The Trouble with Polite Predators
Added 2024-06-28 07:03:53 +0000 UTCI received a polite letter the other day:
How’re you doing? … I spent most of the week blissfully happy, thinking of you wishing you were here.
There is no aggression here, so there’s nothing awry … other than the fact that I don’t know this man. I blocked him in 2023 after an endless flurry of bizarre letters. We were never friends, and he’s been apologising for writing apologetic messages ever since:
I’m not sure what to do. The whole point of this was so I could say things to you other than, “I’m sorry, thank you, and I love you.”
It never dawned on him that simply respecting my boundaries might have been a good thing to do.
> I thought you liked playing the sock game.
I didn’t. I reported them all.
If we could discuss some things that’d be great. If not please don’t block this one. I’ll be good.
He never was. He’d asked if we could discuss some things repeatedly for a year. He insisted on injecting himself into my life no matter how many times I blocked his fake profiles. He knew far too much about me and told me far too much about himself in return. When he wasn’t harassing me, he was trying to get at me through my friends. Then he was perma-banned.
If I lived in his country, I’d be feeling pretty fearful right now.

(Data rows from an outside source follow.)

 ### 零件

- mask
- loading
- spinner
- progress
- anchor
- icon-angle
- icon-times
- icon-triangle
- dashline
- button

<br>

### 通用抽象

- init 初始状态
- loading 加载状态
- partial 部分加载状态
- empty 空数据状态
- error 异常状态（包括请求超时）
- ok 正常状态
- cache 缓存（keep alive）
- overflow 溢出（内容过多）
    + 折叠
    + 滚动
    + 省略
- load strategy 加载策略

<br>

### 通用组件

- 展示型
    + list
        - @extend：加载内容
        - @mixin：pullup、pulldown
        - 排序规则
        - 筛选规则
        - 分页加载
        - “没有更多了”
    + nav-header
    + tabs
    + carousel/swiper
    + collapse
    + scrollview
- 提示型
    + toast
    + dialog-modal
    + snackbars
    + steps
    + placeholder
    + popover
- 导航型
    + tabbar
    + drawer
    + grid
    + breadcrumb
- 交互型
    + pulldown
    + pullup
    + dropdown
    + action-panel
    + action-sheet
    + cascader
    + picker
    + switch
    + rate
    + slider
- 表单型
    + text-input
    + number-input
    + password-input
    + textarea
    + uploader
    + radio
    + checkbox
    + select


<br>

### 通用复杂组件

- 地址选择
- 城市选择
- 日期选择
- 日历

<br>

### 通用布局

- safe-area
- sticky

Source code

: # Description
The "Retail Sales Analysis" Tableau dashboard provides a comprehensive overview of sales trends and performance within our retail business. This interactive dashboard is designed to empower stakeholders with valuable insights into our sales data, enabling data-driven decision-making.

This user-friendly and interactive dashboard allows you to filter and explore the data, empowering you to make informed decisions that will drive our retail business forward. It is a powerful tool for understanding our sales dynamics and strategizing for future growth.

Not all harassment is overtly aggressive. Online stalking is a poor comparator to real-world abuse, but not all assaults are blatantly violent either. Not all abuse is obviously forceful, and it’s the polite violations that creep into your bones. Bruises and force are useful labels that tell you exactly what’s happening to you. When there are no bruises, you don’t get the luxury of clarity. By the time you suspect you’re being gaslit, you’ve already lost faith in your own interpretation of events. That’s why abused women often say they wished their abusive partners had just hit them. At least then they’d know what had happened to them.

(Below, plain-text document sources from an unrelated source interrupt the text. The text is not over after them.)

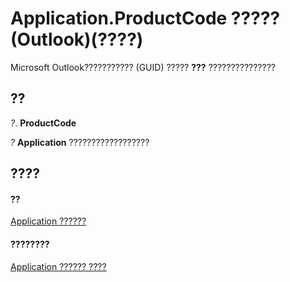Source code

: 
# Application.ProductCode ????? (Outlook)(????)

Microsoft Outlook??????????? (GUID) ????? **???** ???????????????


## ??

 _?_. **ProductCode**

 _?_ **Application** ??????????????????


## ????


#### ??


[Application ??????](797003e7-ecd1-eccb-eaaf-32d6ddde8348.md)
#### ????????


[Application ?????? ????](http://msdn.microsoft.com/library/3519c89c-2353-85ee-7ddc-62e5dd85a8e7%28Office.15%29.aspx)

Azis Ansari is the poster child of coercive assault. One of his victims shared her experience with him in 2018. In the piece, she says she explicitly told him she felt forced. She repeatedly moved his hands away and asked him to slow down. She even said no. She asked him if they could keep their clothes on. Ansari was polite. He just didn’t find her boundaries particularly important.
Soon after the story broke, an anonymous man wrote a Vox piece titled, “I thought I was one of the good guys. Then I read the Aziz Ansari story.” In the article he writes, “Her verbal objections, I convinced myself, were her poetic way of telling me she liked me enough to want to be in a relationship with me. She was telling me to stop. And I didn’t.”
These kinds of “gentle” pushes are a form of violence, but even women struggle to slap a label on them. Coercive predators find it even harder. They aren’t hitting people with closed fists or raping them at knife-point, so they must be one of the good guys.
But if you ignore boundaries, you are one of the bad guys, no matter how “polite” and “nice” you are. If you aren’t stopping when someone tells you to, if you’re pushing through someone else’s self-determination, your actions could be classified as a felony.